As to what amount of marijuana use should result in a termination, Colorado and Washington, where recreational use of marijuana is legal, set the level of impairment at 5 nanograms of active tetrahydrocannabinol (THC) based on a set amount of blood. Pennsylvania set a 1 nanogram threshold; Nevada and Ohio opted for 2 nanograms.  States are all over the map because setting a specific impairment threshold with THC is not as clear-cut as it is with alcohol. THC can remain in a person’s system for days and weeks. That means blood tests alone are unreliable.

In 2014, after marijuana was legalized in Washington, fatal crashes where the driver was found to have THC in his/her blood doubled from around 8% to 17%.  Now that so many states have legalized marijuana, the U.S. is going to be forced to find a national standard for sobriety that is based on real science.  However, until that happens, testing for marijuana use will continue to be problematic.


Private employers have latitude in terms of behavior they can prevent in the workplace.  Just as you can prohibit employees from having alcohol in the workplace, you can prohibit them from possessing or being under the influence of marijuana in the workplace.

Where your testing is limited to reasonable suspicion testing, your risk of an employee claim of wrongful termination based on a positive drug test is much lower than if you conduct random tests.  Although an employee may dispute the validity of your test, if you also have documented reasonable suspicion that an employee was under the influence while at work, you will be able to show that your action as an employer was based on a reasonable and good faith belief that the employee was a danger to him/herself or others.

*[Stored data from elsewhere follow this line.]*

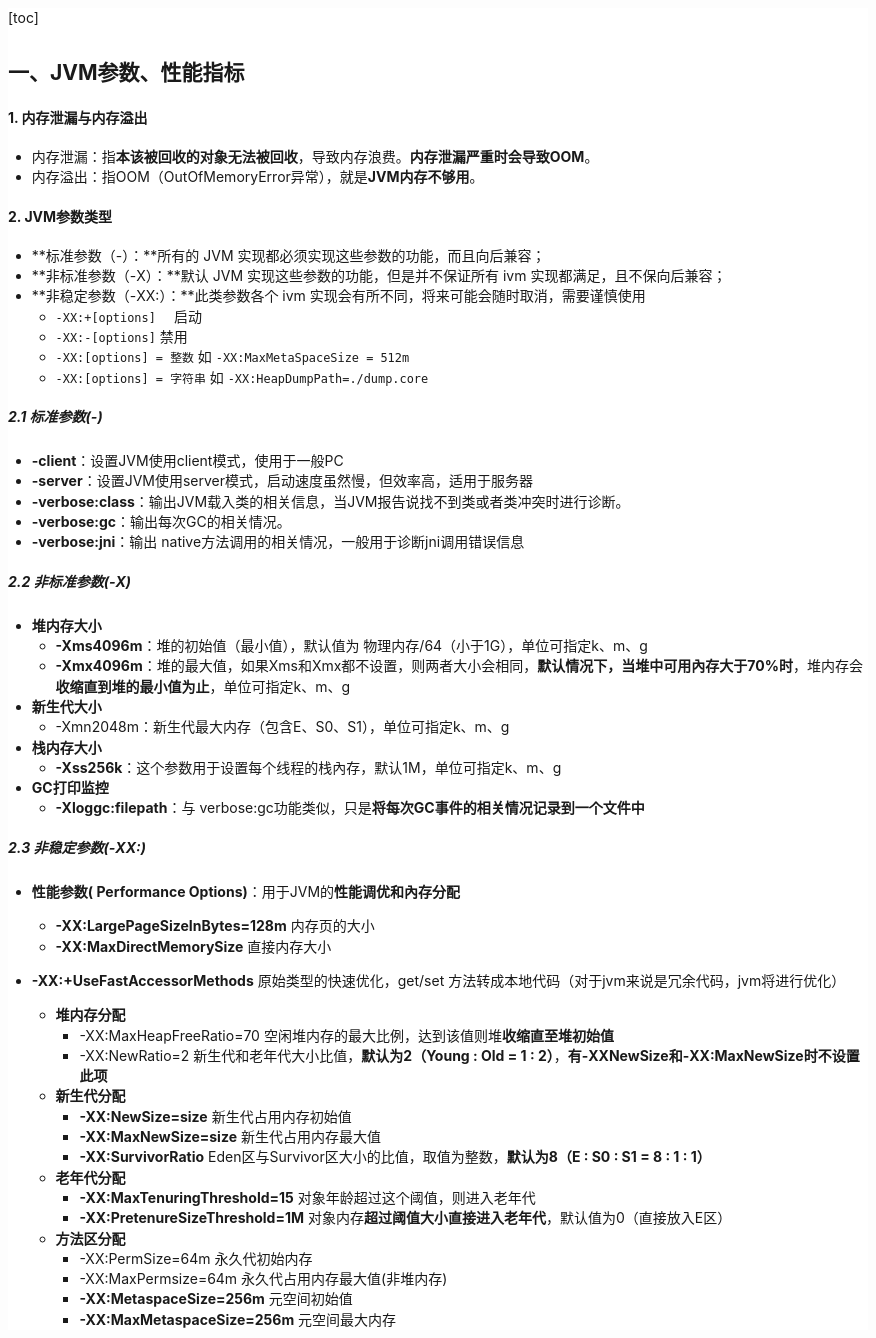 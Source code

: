 [toc]

## 一、JVM参数、性能指标

#### 1. 内存泄漏与内存溢出

- 内存泄漏：指**本该被回收的对象无法被回收**，导致内存浪费。**内存泄漏严重时会导致OOM**。
- 内存溢出：指OOM（OutOfMemoryError异常），就是**JVM内存不够用**。



#### 2. JVM参数类型

- **标准参数（-）：**所有的 JVM 实现都必须实现这些参数的功能，而且向后兼容；
- **非标准参数（-X）：**默认 JVM 实现这些参数的功能，但是并不保证所有 ivm 实现都满足，且不保向后兼容；
- **非稳定参数（-XX:）：**此类参数各个 ivm 实现会有所不同，将来可能会随时取消，需要谨慎使用
  - `-XX:+[options]  `   启动
  - `-XX:-[options]`    禁用
  - `-XX:[options] = 整数`     如  `-XX:MaxMetaSpaceSize = 512m`
  - `-XX:[options] = 字符串`     如  `-XX:HeapDumpPath=./dump.core`

##### 2.1 标准参数(-)

- **-client**：设置JVM使用client模式，使用于一般PC
- **-server**：设置JVM使用server模式，启动速度虽然慢，但效率高，适用于服务器
- **-verbose:class**：输出JVM载入类的相关信息，当JVM报告说找不到类或者类冲突时进行诊断。
- **-verbose:gc**：输出每次GC的相关情况。
- **-verbose:jni**：输出 native方法调用的相关情况，一般用于诊断jni调用错误信息

##### 2.2 非标准参数(-X)

- **堆内存大小**
  - **-Xms4096m**：堆的初始值（最小值），默认值为 物理内存/64（小于1G），单位可指定k、m、g
  - **-Xmx4096m**：堆的最大值，如果Xms和Xmx都不设置，则两者大小会相同，**默认情况下，当堆中可用內存大于70%时**，堆内存会**收缩直到堆的最小值为止**，单位可指定k、m、g
- **新生代大小**
  - -Xmn2048m：新生代最大内存（包含E、S0、S1），单位可指定k、m、g
- **栈内存大小**
  - **-Xss256k**：这个参数用于设置每个线程的栈內存，默认1M，单位可指定k、m、g
- **GC打印监控**
  - **-Xloggc:filepath**：与 verbose:gc功能类似，只是**将每次GC事件的相关情况记录到一个文件中**

##### 2.3 非稳定参数(-XX:)

- **性能参数( Performance Options)**：用于JVM的**性能调优和內存分配**

  - **-XX:LargePageSizeInBytes=128m**   内存页的大小
  - **-XX:MaxDirectMemorySize**   直接内存大小
- **-XX:+UseFastAccessorMethods**    原始类型的快速优化，get/set 方法转成本地代码（对于jvm来说是冗余代码，jvm将进行优化）
  - **堆内存分配**
    - -XX:MaxHeapFreeRatio=70   空闲堆内存的最大比例，达到该值则堆**收缩直至堆初始值**
    - -XX:NewRatio=2   新生代和老年代大小比值，**默认为2（Young : Old = 1 : 2）**，**有-XXNewSize和-XX:MaxNewSize时不设置此项**
  - **新生代分配**
    - **-XX:NewSize=size**    新生代占用内存初始值
    - **-XX:MaxNewSize=size**   新生代占用内存最大值
    - **-XX:SurvivorRatio**  Eden区与Survivor区大小的比值，取值为整数，**默认为8（E : S0 : S1 = 8 : 1 : 1）**
  - **老年代分配**
    - **-XX:MaxTenuringThreshold=15**   对象年龄超过这个阈值，则进入老年代
    - **-XX:PretenureSizeThreshold=1M**    对象内存**超过阈值大小直接进入老年代**，默认值为0（直接放入E区）
  - **方法区分配**
    - -XX:PermSize=64m   永久代初始内存
    - -XX:MaxPermsize=64m  永久代占用内存最大值(非堆内存)
    - **-XX:MetaspaceSize=256m**  元空间初始值
    - **-XX:MaxMetaspaceSize=256m**   元空间最大内存
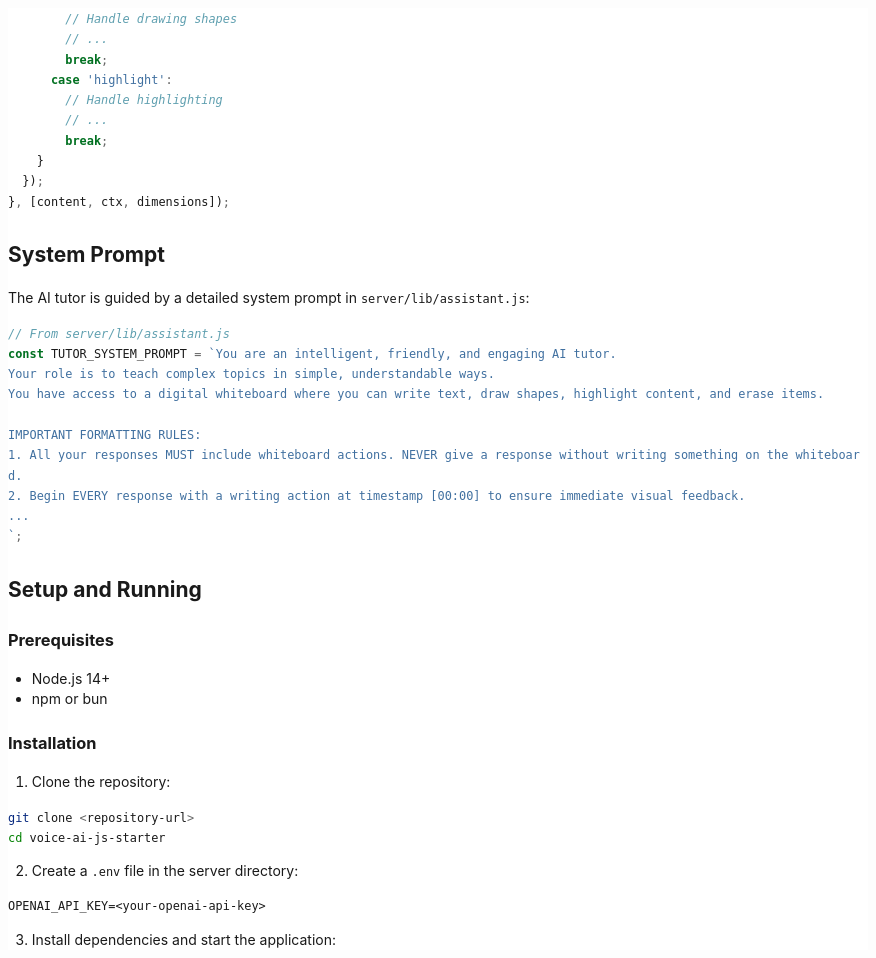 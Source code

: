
 ```javascript
        // Handle drawing shapes
        // ...
        break;
      case 'highlight':
        // Handle highlighting
        // ...
        break;
    }
  });
}, [content, ctx, dimensions]);
```

## System Prompt

The AI tutor is guided by a detailed system prompt in `server/lib/assistant.js`:

```javascript
// From server/lib/assistant.js
const TUTOR_SYSTEM_PROMPT = `You are an intelligent, friendly, and engaging AI tutor.
Your role is to teach complex topics in simple, understandable ways.
You have access to a digital whiteboard where you can write text, draw shapes, highlight content, and erase items.

IMPORTANT FORMATTING RULES:
1. All your responses MUST include whiteboard actions. NEVER give a response without writing something on the whiteboard.
2. Begin EVERY response with a writing action at timestamp [00:00] to ensure immediate visual feedback.
...
`;
```

## Setup and Running

### Prerequisites

- Node.js 14+ 
- npm or bun

### Installation

1. Clone the repository:
```bash
git clone <repository-url>
cd voice-ai-js-starter
```

2. Create a `.env` file in the server directory:
```
OPENAI_API_KEY=<your-openai-api-key>
```

3. Install dependencies and start the application:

As for smoking, you can continue to prohibit smoking marijuana and/or ingesting marijuana just as you can prohibit smoking cigarettes or drinking alcohol.

What About the Rest?

Without question our clients should expect some change in the employment law landscape with the new administration, and it will likely be more employer friendly. However, as we observed during the election, Mr. Trump has shifted positions on many issues, many times.  Trump’s appointments to the DOL, the EEOC, NLRB, and OSHA, not to mention the Supreme Court, will be far more telling of the direction of employment related laws in the coming years.